1

I am confused about tsfresh input format. Can I give a dataframe with missing values for different ids? For example, timeseries 1 {t0: 1, t2: 4, t5: 1} and timeseries 2 {t1: 5, t2: 2}. Should I fill missing values(t1, t3 etc.) with 0? thanks in advance

flyingdutchman
  • 1,197
  • 11
  • 17
ZPB
  • 138
  • 6
  • Have you tried different strategies experimentally to see if there is a measurable difference for some of the features? – jtlz2 Aug 04 '22 at 06:53

1 Answers1

2

tsfresh does not "care" about the time entries of your data. Most of its feature calculators do not need to have fixed time intervals (e.g. the mean of a timeseries is still the same, no matter which time stamps we are talking about). So yes, technically it is possible to have different times for different ids.

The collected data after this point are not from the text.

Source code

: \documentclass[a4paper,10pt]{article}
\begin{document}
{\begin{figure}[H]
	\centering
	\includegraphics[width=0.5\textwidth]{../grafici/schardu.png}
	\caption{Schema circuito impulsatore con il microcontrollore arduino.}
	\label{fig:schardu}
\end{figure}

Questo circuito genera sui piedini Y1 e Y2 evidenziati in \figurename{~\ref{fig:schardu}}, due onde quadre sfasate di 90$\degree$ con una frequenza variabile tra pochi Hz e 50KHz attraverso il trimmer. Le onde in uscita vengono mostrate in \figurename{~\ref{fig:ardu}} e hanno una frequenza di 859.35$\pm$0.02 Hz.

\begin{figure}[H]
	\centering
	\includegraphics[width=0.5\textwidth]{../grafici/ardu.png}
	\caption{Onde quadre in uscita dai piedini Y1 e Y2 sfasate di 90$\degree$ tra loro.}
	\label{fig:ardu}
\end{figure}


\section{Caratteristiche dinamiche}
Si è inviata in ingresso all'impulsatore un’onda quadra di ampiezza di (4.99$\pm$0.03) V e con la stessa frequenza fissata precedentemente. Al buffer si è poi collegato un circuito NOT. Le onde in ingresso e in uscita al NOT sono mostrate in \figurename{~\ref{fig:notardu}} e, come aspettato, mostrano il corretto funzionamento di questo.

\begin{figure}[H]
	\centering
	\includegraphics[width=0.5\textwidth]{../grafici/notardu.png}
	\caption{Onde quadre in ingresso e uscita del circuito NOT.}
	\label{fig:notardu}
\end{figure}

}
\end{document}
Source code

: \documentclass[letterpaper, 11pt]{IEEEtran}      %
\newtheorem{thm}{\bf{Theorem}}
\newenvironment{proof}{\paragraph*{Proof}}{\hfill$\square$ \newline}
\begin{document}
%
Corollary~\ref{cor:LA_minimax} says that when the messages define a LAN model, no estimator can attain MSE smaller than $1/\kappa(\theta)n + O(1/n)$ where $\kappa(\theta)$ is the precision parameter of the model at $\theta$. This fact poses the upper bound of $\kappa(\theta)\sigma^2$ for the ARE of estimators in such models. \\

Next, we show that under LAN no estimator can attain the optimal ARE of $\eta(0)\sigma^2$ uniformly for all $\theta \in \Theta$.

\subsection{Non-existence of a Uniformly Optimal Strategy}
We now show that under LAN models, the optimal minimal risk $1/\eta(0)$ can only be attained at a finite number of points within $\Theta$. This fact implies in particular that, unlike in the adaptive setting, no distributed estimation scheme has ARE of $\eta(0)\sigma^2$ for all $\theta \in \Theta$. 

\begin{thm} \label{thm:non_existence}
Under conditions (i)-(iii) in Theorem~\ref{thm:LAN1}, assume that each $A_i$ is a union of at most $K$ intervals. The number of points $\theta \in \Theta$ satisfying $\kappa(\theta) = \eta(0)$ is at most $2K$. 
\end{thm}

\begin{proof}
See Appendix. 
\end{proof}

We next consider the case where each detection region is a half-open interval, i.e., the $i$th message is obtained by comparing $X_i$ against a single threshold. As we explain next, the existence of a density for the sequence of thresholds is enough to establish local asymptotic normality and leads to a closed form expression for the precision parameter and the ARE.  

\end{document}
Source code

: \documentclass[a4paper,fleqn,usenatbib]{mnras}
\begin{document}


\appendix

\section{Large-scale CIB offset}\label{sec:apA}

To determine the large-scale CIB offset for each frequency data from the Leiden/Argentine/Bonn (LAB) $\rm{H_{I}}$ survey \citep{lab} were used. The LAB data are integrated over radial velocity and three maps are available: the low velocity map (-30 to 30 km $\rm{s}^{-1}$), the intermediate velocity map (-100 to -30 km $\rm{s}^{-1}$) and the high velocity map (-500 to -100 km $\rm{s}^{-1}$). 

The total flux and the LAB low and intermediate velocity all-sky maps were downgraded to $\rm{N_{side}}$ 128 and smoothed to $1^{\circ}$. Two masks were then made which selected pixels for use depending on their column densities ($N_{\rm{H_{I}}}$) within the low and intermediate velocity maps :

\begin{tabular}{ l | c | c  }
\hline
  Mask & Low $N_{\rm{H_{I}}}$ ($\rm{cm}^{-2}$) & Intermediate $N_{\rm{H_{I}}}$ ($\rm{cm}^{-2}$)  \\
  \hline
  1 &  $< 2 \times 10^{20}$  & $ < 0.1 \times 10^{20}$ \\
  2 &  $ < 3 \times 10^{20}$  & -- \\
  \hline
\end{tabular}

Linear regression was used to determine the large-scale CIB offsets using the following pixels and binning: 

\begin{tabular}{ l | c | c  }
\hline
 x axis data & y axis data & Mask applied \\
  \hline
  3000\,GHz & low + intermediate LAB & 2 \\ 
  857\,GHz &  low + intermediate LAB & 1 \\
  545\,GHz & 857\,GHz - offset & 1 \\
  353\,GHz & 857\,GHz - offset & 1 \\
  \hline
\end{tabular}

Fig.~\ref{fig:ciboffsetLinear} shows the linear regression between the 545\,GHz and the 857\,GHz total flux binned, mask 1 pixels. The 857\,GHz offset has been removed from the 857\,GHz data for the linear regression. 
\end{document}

That being said, some feature calculators do rely on the time stamp and having proper time intervals (e.g. Fourier transformation). However, there exist many different ways on how to fill these missing values which need a lot of domain knowledge. That is why tsfresh does not do this "automatically". However, many libraries (e.g. pandas), give many possibilities for this, e.g. using resampling methods.

nilpferd1991
  • 156
  • 5